Alterations of the MLS Playoffs are no unfamiliar sight for fans. In 2012, the two-leg "home-and-home" format was introduced to the Conference Finals, removing the home-field advantage earned by the higher-seeded team in place of more dramatic games. The addition of the Away-Goal Rule this year has helped the Supporter's Shield winners Seattle Sounders nearly reach the Cup Final with only a single victory from four matches (which, ironically, came on Sunday as they were eliminated by way of the very same rule).

Debate has swelled over which effort remains most indicative of the best team in MLS -- is it wading through a 34-match slog of injuries, call-ups, and victories or perhaps the month-long whirlwind of skill and lucky bounces to be declared "champions"? The league appears to give more prestige to the team emerging from the playoffs rather than the regular season.

With the addition of more teams deeper down the table, lifelines are tossed to clubs like Philadelphia, Toronto, or Houston to overtake truly impressive teams like Seattle, Los Angeles, New England, or DC United. While the Dynamo have certainly made this strategy their bread-and-butter in recent years, it begs discussion on whether it merits the title of MLS' Best.

It wouldn't be accurate to say that MLS' alterations to the playoff format have made things less engaging. This year's rendition has been one of the most exciting in recent memory. The new Away-Goal rule is part of that excitement, though, when its effect is felt, it's difficult to not feel hard-done in some way ("Did Dallas really deserve to go home?",  "Seattle - Los Angeles certainly seemed deserving of another half hour"). That said, does all the spectacle of Playoff Soccer lend legitimacy to crowning the last team standing? It would seem more pure to attribute actual weight to the performances of the regular season but it's never been clear how to do so in the current format.

Last year, however, Forbes' Zach Slaton brought a 2010 proposal from Brian Straus back into the spotlight. Frustrated with MLS' cheapening of the regular season but still an ardent supporter of playoffs (as opposed to the top-of-the-table champion), Straus figured out a way to reward high seeds in the playoffs via home field advantage.

In Straus' format, the fourth- and fifth-place teams from each conference would undergo the play-in round just as today. However, in the next round, each conference would turn into a 4-team Group Stage. Each team would play the others once and a team's seeding would determine where. For example, the top-seeded team would host all of their three matches. Second-seed would host two matches and play top-seed away. Third-seed would host a single match and face the two other higher seeds on the road. The fourth-seed would play all matches away. This gives weight to each team's regular season performances while still preserving the, albeit difficult, route a low-seed must traverse in order to stake a claim to the Cup.
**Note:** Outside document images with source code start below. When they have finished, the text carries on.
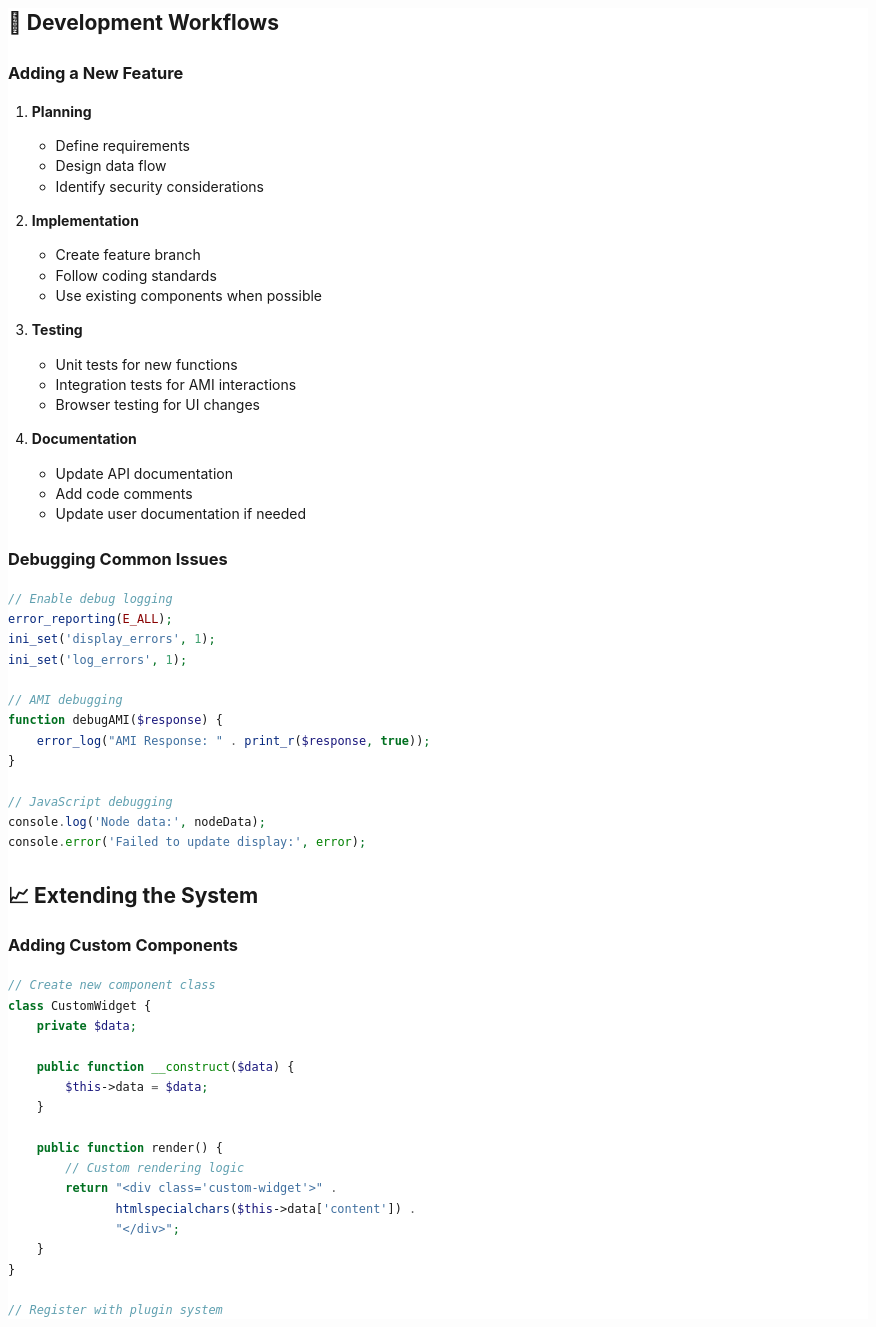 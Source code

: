 ## 🔧 Development Workflows

### Adding a New Feature

1. **Planning**
   - Define requirements
   - Design data flow
   - Identify security considerations

2. **Implementation**
   - Create feature branch
   - Follow coding standards
   - Use existing components when possible

3. **Testing**
   - Unit tests for new functions
   - Integration tests for AMI interactions
   - Browser testing for UI changes

4. **Documentation**
   - Update API documentation
   - Add code comments
   - Update user documentation if needed

### Debugging Common Issues

```php
// Enable debug logging
error_reporting(E_ALL);
ini_set('display_errors', 1);
ini_set('log_errors', 1);

// AMI debugging
function debugAMI($response) {
    error_log("AMI Response: " . print_r($response, true));
}

// JavaScript debugging
console.log('Node data:', nodeData);
console.error('Failed to update display:', error);
```

## 📈 Extending the System

### Adding Custom Components

```php
// Create new component class
class CustomWidget {
    private $data;
    
    public function __construct($data) {
        $this->data = $data;
    }
    
    public function render() {
        // Custom rendering logic
        return "<div class='custom-widget'>" . 
               htmlspecialchars($this->data['content']) . 
               "</div>";
    }
}

// Register with plugin system
``` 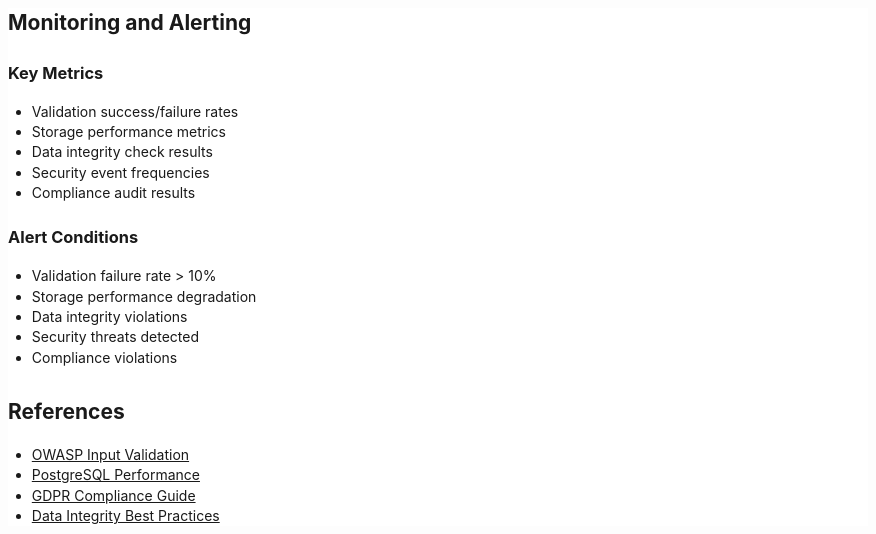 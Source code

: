 ## Monitoring and Alerting

### Key Metrics
- Validation success/failure rates
- Storage performance metrics
- Data integrity check results
- Security event frequencies
- Compliance audit results

### Alert Conditions
- Validation failure rate > 10%
- Storage performance degradation
- Data integrity violations
- Security threats detected
- Compliance violations

## References
- [OWASP Input Validation](https://owasp.org/www-project-proactive-controls/v3/en/c5-validate-inputs)
- [PostgreSQL Performance](https://www.postgresql.org/docs/current/performance-tips.html)
- [GDPR Compliance Guide](https://gdpr.eu/checklist/)
- [Data Integrity Best Practices](https://docs.oracle.com/en/database/oracle/oracle-database/19/cncpt/data-integrity.html) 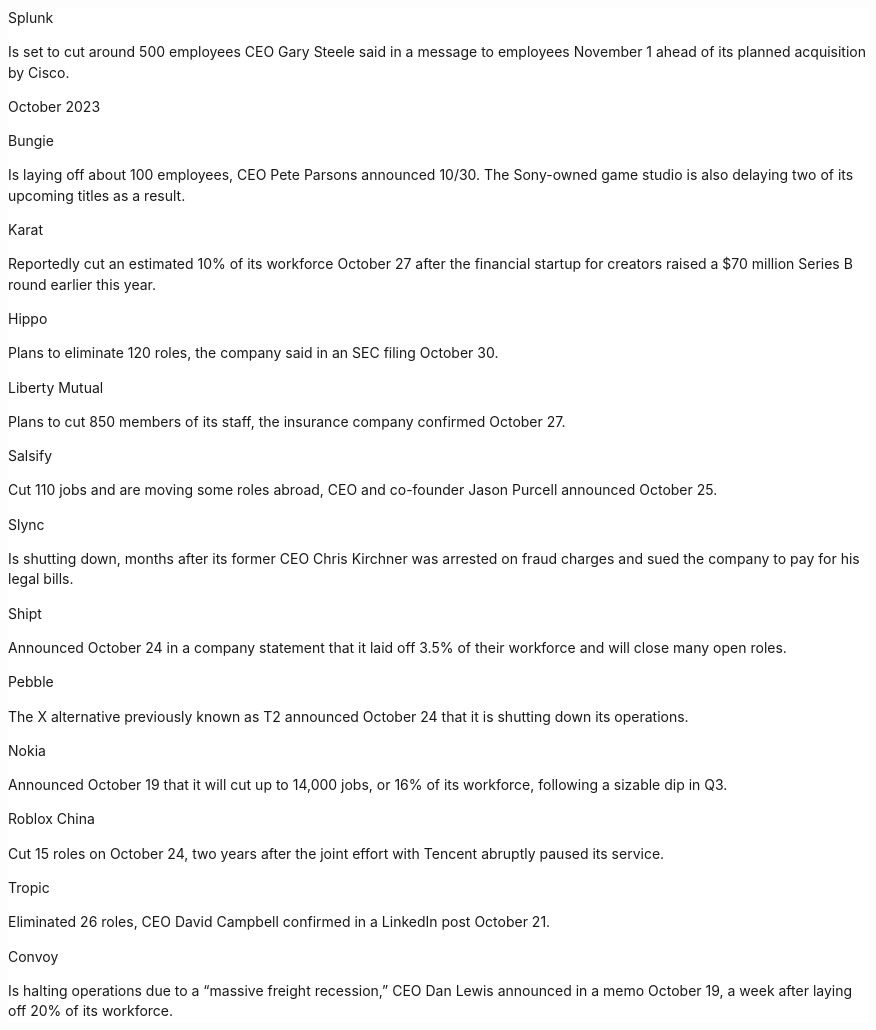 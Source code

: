 Splunk

Is set to cut around 500 employees CEO Gary Steele said in a message to employees November 1 ahead of its planned acquisition by Cisco.

October 2023

Bungie

Is laying off about 100 employees, CEO Pete Parsons announced 10/30. The Sony-owned game studio is also delaying two of its upcoming titles as a result.

Karat

Reportedly cut an estimated 10% of its workforce October 27 after the financial startup for creators raised a $70 million Series B round earlier this year.

Hippo

Plans to eliminate 120 roles, the company said in an SEC filing October 30.

Liberty Mutual

Plans to cut 850 members of its staff, the insurance company confirmed October 27.

Salsify

Cut 110 jobs and are moving some roles abroad, CEO and co-founder Jason Purcell announced October 25.

Slync

Is shutting down, months after its former CEO Chris Kirchner was arrested on fraud charges and sued the company to pay for his legal bills.

Shipt

Announced October 24 in a company statement that it laid off 3.5% of their workforce and will close many open roles.

Pebble

The X alternative previously known as T2 announced October 24 that it is shutting down its operations.

Nokia

Announced October 19 that it will cut up to 14,000 jobs, or 16% of its workforce, following a sizable dip in Q3.

Roblox China

Cut 15 roles on October 24, two years after the joint effort with Tencent abruptly paused its service.

Tropic

Eliminated 26 roles, CEO David Campbell confirmed in a LinkedIn post October 21.

Convoy

Is halting operations due to a “massive freight recession,” CEO Dan Lewis announced in a memo October 19, a week after laying off 20% of its workforce.
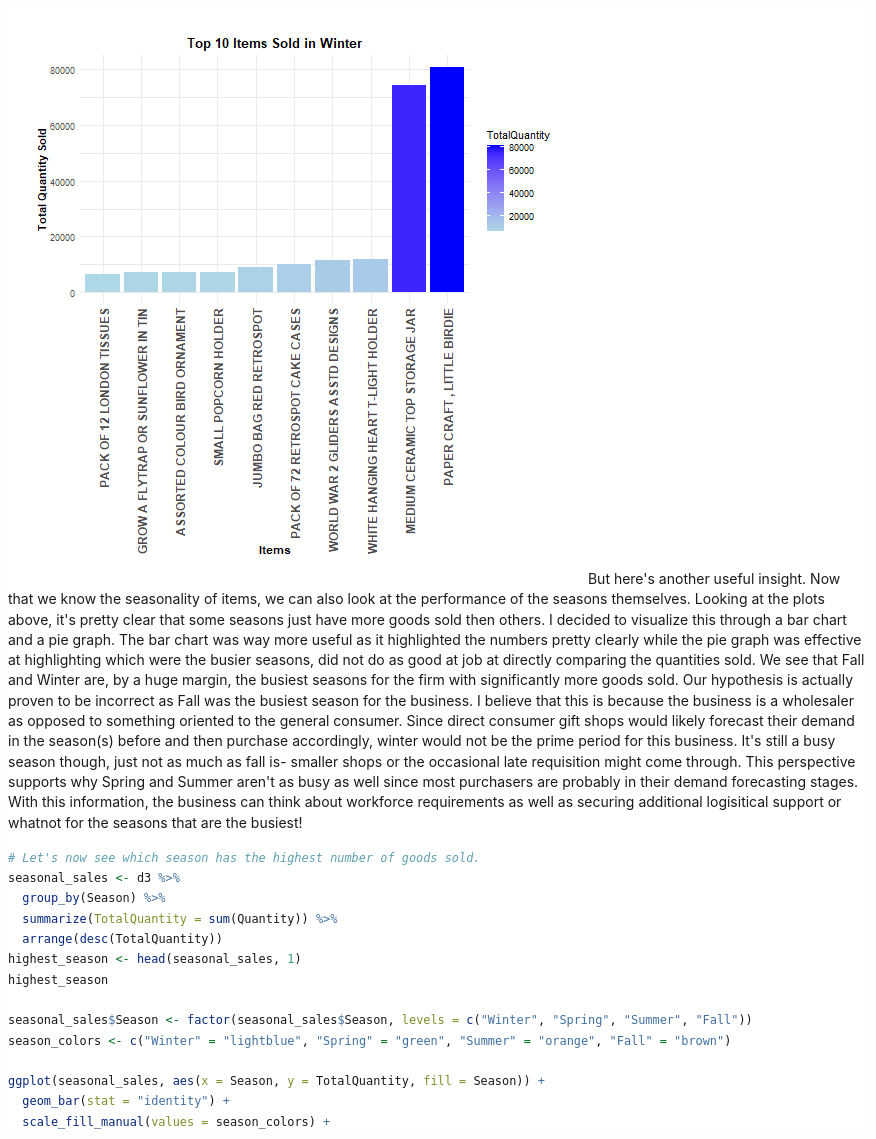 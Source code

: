 ![plot of chunk unnamed-chunk-7](assets/images/retailerCase/unnamed-chunk-7-4.png)
But here's another useful insight. Now that we know the seasonality of items, we can also look at the performance of the seasons themselves. Looking at the plots above, it's pretty clear that some seasons just have more goods sold then others. I decided to visualize this through a bar chart and a pie graph. The bar chart was way more useful as it highlighted the numbers pretty clearly while the pie graph was effective at highlighting which were the busier seasons, did not do as good at job at directly comparing the quantities sold.
We see that Fall and Winter are, by a huge margin, the busiest seasons for the firm with significantly more goods sold. Our hypothesis is actually proven to be incorrect as Fall was the busiest season for the business. I believe that this is because the business is a wholesaler as opposed to something oriented to the general consumer. Since direct consumer gift shops would likely forecast their demand in the season(s) before and then purchase accordingly, winter would not be the prime period for this business. It's still a busy season though, just not as much as fall is- smaller shops or the occasional late requisition might come through. This perspective supports why Spring and Summer aren't as busy as well since most purchasers are probably in their demand forecasting stages. With this information, the business can think about workforce requirements as well as securing additional logisitical support or whatnot for the seasons that are the busiest!

``` r
# Let's now see which season has the highest number of goods sold.
seasonal_sales <- d3 %>%
  group_by(Season) %>%
  summarize(TotalQuantity = sum(Quantity)) %>%
  arrange(desc(TotalQuantity))
highest_season <- head(seasonal_sales, 1)
highest_season

seasonal_sales$Season <- factor(seasonal_sales$Season, levels = c("Winter", "Spring", "Summer", "Fall"))
season_colors <- c("Winter" = "lightblue", "Spring" = "green", "Summer" = "orange", "Fall" = "brown")

ggplot(seasonal_sales, aes(x = Season, y = TotalQuantity, fill = Season)) +
  geom_bar(stat = "identity") +
  scale_fill_manual(values = season_colors) +
``` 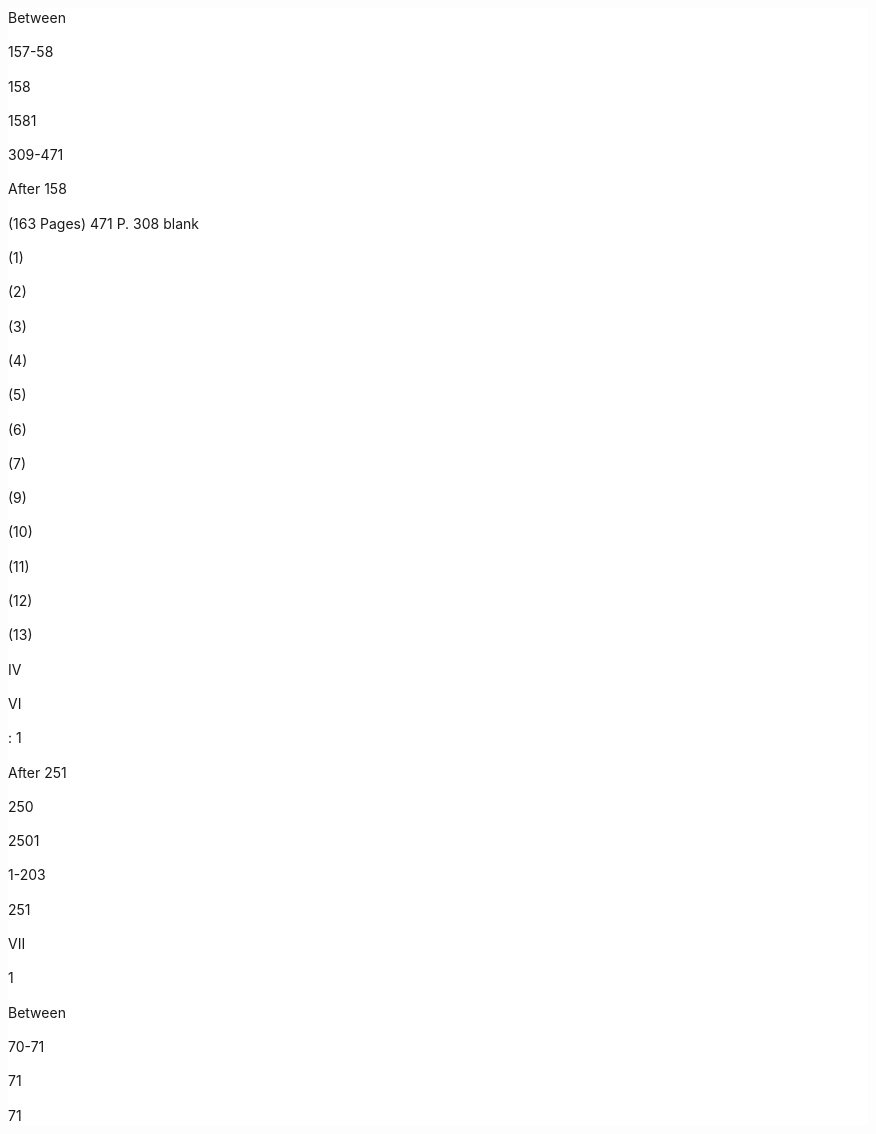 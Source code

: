 Between 

157-58 

158 

1581 

309-471 

After 158 

(163 Pages) 471 P. 308 blank 

(1) 

(2) 

(3) 

(4) 

(5) 

(6) 

(7) 

(9) 

(10) 

(11) 

(12) 

(13) 

IV 

VI 

: 1 

After 251 

250 

2501 

1-203 

251 

VII 

1 

Between 

70-71 

71 

71 
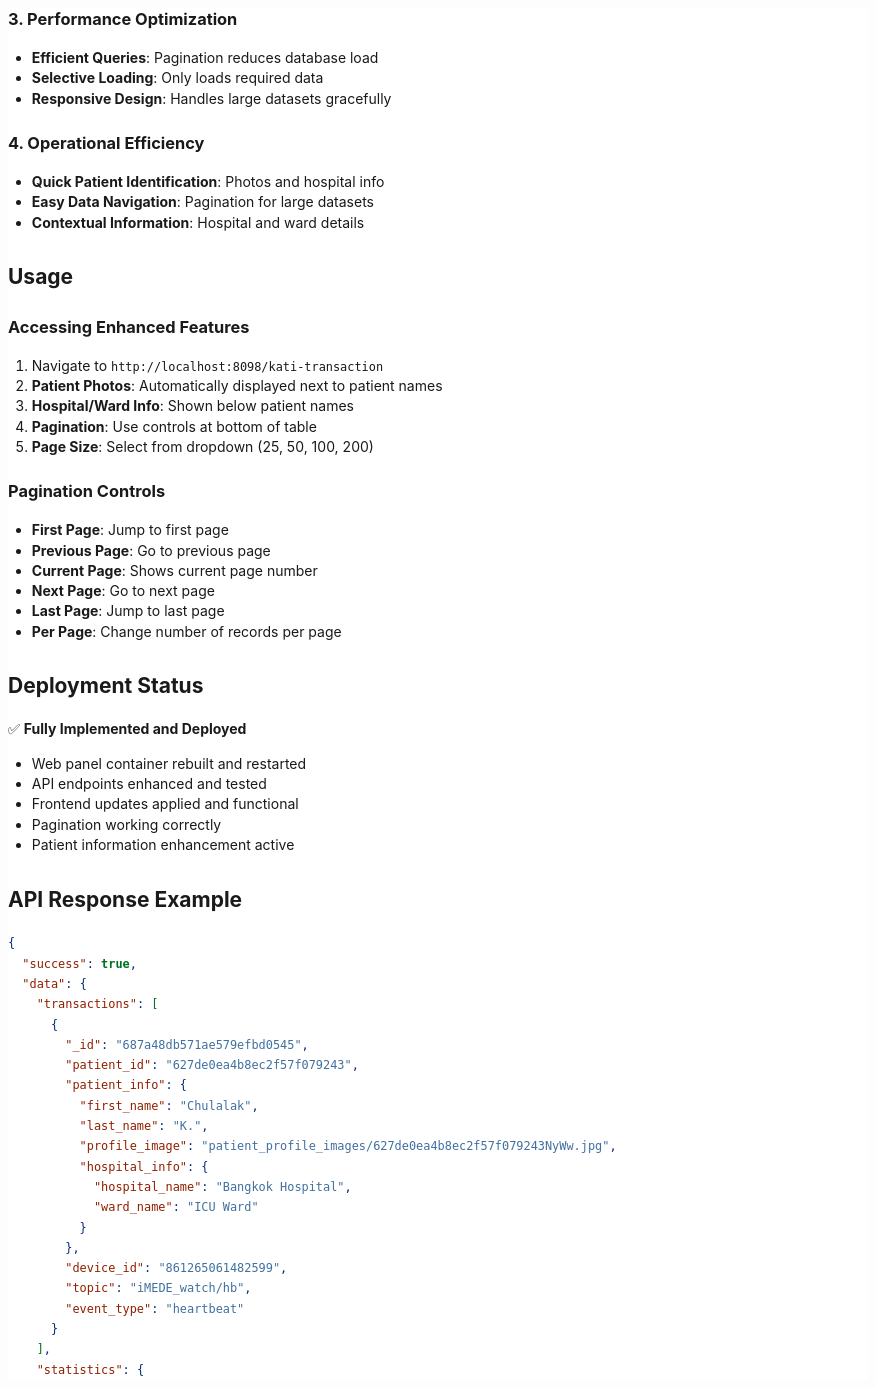 ### 3. Performance Optimization
- **Efficient Queries**: Pagination reduces database load
- **Selective Loading**: Only loads required data
- **Responsive Design**: Handles large datasets gracefully

### 4. Operational Efficiency
- **Quick Patient Identification**: Photos and hospital info
- **Easy Data Navigation**: Pagination for large datasets
- **Contextual Information**: Hospital and ward details

## Usage

### Accessing Enhanced Features
1. Navigate to `http://localhost:8098/kati-transaction`
2. **Patient Photos**: Automatically displayed next to patient names
3. **Hospital/Ward Info**: Shown below patient names
4. **Pagination**: Use controls at bottom of table
5. **Page Size**: Select from dropdown (25, 50, 100, 200)

### Pagination Controls
- **First Page**: Jump to first page
- **Previous Page**: Go to previous page
- **Current Page**: Shows current page number
- **Next Page**: Go to next page
- **Last Page**: Jump to last page
- **Per Page**: Change number of records per page

## Deployment Status

✅ **Fully Implemented and Deployed**
- Web panel container rebuilt and restarted
- API endpoints enhanced and tested
- Frontend updates applied and functional
- Pagination working correctly
- Patient information enhancement active

## API Response Example

```json
{
  "success": true,
  "data": {
    "transactions": [
      {
        "_id": "687a48db571ae579efbd0545",
        "patient_id": "627de0ea4b8ec2f57f079243",
        "patient_info": {
          "first_name": "Chulalak",
          "last_name": "K.",
          "profile_image": "patient_profile_images/627de0ea4b8ec2f57f079243NyWw.jpg",
          "hospital_info": {
            "hospital_name": "Bangkok Hospital",
            "ward_name": "ICU Ward"
          }
        },
        "device_id": "861265061482599",
        "topic": "iMEDE_watch/hb",
        "event_type": "heartbeat"
      }
    ],
    "statistics": {
```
Following the group stage, the top two teams would advance to a two-legged Conference Final with a very special caveat. The top-seed, playing the first leg on the road, could finish the series with a win in the first match. This gives incentive to the top-seed to earn a little extra rest by closing the series early and could also prevent an overly cautious strategy to capitalize at home in the second leg.

Using statistics from Matthias Kullowatz, an author for American Soccer Analysis, Straus' proposal does seem to improve the Cup chances of a team that plays well during the regular season. Low-seeds are at a severe disadvantage and, Straus argues, they should be. Their default position means that, in all likelihood, about five or six teams from the league had a better regular season. If a team like Houston were able to sneak into the playoffs, they should have to sell their soul in order to reach a Cup unscathed.

Straus' proposal may not necessarily solve all issues (MLS has a notoriously poor November schedule thanks to simultaneous FIFA Internationals) but it is an important step in lending legitimacy to what teams endure for seven months. The 2015 changes haven't been made official yet (though they could during Don Garber's State of the League later today) but should they pan out as Straus has reported, many fans, players, and coaches can't help but feel that the league has, again, missed the point.